- What you are asked to do
Please reproduce verbatim the lines below, from the first through the one with "- modificar a potência % desejada (Power)".

*** Source material Section Begins ***

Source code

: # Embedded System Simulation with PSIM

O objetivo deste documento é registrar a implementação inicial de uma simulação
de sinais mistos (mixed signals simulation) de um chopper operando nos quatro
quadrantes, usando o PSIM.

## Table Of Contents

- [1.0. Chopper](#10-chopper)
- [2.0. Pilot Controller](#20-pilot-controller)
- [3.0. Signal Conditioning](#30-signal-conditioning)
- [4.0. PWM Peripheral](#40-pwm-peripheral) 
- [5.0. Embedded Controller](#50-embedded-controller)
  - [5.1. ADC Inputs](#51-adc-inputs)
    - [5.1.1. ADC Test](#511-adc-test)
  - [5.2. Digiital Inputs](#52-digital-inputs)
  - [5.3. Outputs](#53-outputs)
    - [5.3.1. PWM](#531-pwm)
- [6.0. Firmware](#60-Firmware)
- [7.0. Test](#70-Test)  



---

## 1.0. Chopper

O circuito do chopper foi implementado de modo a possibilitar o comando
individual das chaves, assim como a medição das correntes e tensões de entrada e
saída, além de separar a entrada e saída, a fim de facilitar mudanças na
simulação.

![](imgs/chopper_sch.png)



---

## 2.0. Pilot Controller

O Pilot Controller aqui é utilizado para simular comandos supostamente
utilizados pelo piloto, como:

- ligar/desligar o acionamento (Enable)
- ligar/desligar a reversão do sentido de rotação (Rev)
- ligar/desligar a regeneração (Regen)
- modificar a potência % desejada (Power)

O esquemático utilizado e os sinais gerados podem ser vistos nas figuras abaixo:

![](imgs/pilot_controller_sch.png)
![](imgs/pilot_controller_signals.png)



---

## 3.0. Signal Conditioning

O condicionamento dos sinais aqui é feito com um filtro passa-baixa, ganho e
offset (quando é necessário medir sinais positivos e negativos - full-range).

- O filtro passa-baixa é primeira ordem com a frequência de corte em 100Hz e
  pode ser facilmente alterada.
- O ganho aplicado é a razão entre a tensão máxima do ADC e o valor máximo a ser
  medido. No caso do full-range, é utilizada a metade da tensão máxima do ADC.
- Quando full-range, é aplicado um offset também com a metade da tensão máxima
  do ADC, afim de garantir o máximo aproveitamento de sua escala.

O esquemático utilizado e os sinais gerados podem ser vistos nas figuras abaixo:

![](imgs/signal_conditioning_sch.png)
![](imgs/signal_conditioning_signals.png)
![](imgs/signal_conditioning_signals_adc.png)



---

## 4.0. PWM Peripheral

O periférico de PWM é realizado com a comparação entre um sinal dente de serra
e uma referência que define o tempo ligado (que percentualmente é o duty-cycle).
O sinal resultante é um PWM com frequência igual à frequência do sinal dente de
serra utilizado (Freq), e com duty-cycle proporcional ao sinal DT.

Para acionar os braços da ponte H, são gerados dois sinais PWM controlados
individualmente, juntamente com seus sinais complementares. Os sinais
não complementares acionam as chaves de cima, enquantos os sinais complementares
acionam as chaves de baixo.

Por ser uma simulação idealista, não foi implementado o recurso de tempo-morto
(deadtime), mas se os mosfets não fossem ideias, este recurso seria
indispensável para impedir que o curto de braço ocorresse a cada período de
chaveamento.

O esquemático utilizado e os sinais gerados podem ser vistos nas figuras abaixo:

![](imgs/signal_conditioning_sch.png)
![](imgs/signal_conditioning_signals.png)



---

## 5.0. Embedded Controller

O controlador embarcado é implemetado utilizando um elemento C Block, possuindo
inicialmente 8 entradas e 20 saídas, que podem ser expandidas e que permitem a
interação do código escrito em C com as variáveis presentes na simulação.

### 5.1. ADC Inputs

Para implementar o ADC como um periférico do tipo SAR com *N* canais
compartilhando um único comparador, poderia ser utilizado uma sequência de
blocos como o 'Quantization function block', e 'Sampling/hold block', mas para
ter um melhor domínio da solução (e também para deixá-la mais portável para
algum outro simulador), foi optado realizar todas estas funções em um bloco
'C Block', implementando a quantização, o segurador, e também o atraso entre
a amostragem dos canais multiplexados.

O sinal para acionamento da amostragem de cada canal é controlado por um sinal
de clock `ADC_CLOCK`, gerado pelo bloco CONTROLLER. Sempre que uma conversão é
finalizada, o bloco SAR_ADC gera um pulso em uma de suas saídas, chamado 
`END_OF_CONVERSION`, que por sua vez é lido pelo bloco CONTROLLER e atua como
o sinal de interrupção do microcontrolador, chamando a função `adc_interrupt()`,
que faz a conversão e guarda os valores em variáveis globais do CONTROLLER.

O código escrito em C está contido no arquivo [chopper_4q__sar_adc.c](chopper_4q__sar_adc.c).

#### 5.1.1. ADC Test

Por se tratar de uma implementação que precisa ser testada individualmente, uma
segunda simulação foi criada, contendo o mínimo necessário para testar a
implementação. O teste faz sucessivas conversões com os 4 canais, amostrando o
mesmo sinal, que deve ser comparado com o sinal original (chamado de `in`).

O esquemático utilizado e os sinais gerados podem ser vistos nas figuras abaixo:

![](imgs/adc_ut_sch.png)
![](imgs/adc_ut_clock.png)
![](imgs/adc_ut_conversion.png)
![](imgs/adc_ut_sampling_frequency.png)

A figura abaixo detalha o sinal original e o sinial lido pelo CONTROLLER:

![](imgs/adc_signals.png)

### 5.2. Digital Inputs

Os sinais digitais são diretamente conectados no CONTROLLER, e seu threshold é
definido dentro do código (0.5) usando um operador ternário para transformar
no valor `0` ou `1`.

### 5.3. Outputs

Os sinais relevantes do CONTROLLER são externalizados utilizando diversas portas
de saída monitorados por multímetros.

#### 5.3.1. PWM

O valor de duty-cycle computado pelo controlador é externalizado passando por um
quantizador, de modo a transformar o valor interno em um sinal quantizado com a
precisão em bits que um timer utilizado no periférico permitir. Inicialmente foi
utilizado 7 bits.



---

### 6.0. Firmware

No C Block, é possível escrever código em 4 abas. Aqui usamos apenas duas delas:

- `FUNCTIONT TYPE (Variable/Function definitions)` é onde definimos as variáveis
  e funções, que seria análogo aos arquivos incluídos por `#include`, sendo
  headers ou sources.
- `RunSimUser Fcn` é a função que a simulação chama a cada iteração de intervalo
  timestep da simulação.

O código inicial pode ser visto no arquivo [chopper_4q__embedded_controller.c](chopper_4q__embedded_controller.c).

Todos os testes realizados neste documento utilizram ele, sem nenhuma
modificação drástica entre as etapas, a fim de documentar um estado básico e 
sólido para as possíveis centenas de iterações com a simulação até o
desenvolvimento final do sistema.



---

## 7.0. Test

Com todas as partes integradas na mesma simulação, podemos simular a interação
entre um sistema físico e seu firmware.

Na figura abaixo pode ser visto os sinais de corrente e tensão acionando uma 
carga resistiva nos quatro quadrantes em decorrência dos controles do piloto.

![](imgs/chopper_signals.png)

*** Source material Section Ends ***

- Exercise response
Source code

: # Embedded System Simulation with PSIM

O objetivo deste documento é registrar a implementação inicial de uma simulação
de sinais mistos (mixed signals simulation) de um chopper operando nos quatro
quadrantes, usando o PSIM.

## Table Of Contents

- [1.0. Chopper](#10-chopper)
- [2.0. Pilot Controller](#20-pilot-controller)
- [3.0. Signal Conditioning](#30-signal-conditioning)
- [4.0. PWM Peripheral](#40-pwm-peripheral) 
- [5.0. Embedded Controller](#50-embedded-controller)
  - [5.1. ADC Inputs](#51-adc-inputs)
    - [5.1.1. ADC Test](#511-adc-test)
  - [5.2. Digiital Inputs](#52-digital-inputs)
  - [5.3. Outputs](#53-outputs)
    - [5.3.1. PWM](#531-pwm)
- [6.0. Firmware](#60-Firmware)
- [7.0. Test](#70-Test)  



---

## 1.0. Chopper

O circuito do chopper foi implementado de modo a possibilitar o comando
individual das chaves, assim como a medição das correntes e tensões de entrada e
saída, além de separar a entrada e saída, a fim de facilitar mudanças na
simulação.

![](imgs/chopper_sch.png)



---

## 2.0. Pilot Controller

O Pilot Controller aqui é utilizado para simular comandos supostamente
utilizados pelo piloto, como:

- ligar/desligar o acionamento (Enable)
- ligar/desligar a reversão do sentido de rotação (Rev)
- ligar/desligar a regeneração (Regen)
- modificar a potência % desejada (Power)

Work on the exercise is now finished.